Even more skeptical is ThinkEquity analyst Rajesh Ghai.
Western Digital faces two threats, reasons Ghai. One, pricing
power may prove ephemeral. Toshiba is a distant third in the
hard-drive market, with a current share of 10% to 15%. But Ghai
expects Toshiba to substantially increase its production
capacity.
This is precisely the sort of aggressive thrust for market
share that periodically sends drive prices tumbling. Competition
may have narrowed with the Seagate and Western Digital
acquisitions. But Toshiba remains a wild card.
The second threat is more fundamental. Ghai foresees a slowing
in PC sales.
And sales of drives for PCs represent the bulk of Western
Digital's unit sales.
He is skeptical the market will even grow by the modest 5%
that Western Digital executives forecast.
Emerging Countries
"The PC market in the developed world has been declining or
flattish. Emerging countries have driven the growth," said Ghai.
But he now expects PC growth to slow in emerging markets too.
"With the proliferation of tablets, the cannibalization of PCs
will spread to the developing world."
Mobile computing often relies on semiconductor memory, not
rotating hard drives.
The big question is how soon and how severely the shift to
mobile computing will threaten the hard-drive business.

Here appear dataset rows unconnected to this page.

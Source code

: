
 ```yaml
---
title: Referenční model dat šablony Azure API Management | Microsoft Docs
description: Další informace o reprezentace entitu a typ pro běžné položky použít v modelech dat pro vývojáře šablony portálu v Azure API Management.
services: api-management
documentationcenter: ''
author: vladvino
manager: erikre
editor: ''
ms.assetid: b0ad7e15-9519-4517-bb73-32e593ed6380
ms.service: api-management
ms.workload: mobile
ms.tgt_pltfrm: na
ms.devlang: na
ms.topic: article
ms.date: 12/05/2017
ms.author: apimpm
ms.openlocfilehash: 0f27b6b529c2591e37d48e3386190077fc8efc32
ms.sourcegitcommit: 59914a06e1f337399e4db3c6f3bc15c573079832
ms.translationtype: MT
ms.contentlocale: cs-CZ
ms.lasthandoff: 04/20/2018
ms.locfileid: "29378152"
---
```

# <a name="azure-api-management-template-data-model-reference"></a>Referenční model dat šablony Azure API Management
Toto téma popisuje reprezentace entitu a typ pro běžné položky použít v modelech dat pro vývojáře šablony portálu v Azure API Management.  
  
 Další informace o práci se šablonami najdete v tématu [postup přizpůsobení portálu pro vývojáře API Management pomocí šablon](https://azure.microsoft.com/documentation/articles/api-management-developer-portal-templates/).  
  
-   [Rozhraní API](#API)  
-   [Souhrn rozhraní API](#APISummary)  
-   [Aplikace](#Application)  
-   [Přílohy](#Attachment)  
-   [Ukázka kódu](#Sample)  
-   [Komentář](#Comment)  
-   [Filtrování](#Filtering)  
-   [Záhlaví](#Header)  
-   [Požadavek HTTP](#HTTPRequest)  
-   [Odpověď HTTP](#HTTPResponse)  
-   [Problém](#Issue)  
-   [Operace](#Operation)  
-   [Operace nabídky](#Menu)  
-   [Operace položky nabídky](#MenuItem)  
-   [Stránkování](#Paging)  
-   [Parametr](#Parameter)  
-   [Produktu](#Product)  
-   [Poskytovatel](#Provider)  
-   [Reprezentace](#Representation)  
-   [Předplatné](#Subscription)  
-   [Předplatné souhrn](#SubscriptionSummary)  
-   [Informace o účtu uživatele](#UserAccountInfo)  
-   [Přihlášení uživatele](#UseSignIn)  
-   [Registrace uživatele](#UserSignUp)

Western Digital executives have argued that hard drives are by
no means doomed, noting that mobile computing may not use local
drive storage, but creates the need for external "cloud
storage."
So even as consumer use of hard drives erodes, massive
centralized storage needs to grow.
But Ghai believes hard-drive makers will lose in the
transition. He says, for example, that a PC user may have a
500-gigabyte drive.
But music or photos stored in the cloud may go on much larger
3-terabyte drives. The drives, he explains, have six times the
capacity, but they don't produce six times the revenues. "Selling
a single terabyte drive does not earn the same profit as selling
six 5,000 gigabyte drives," said Ghai.
In a cyclical business that deals with memory, it's worth
remembering that the good times almost always come to an end.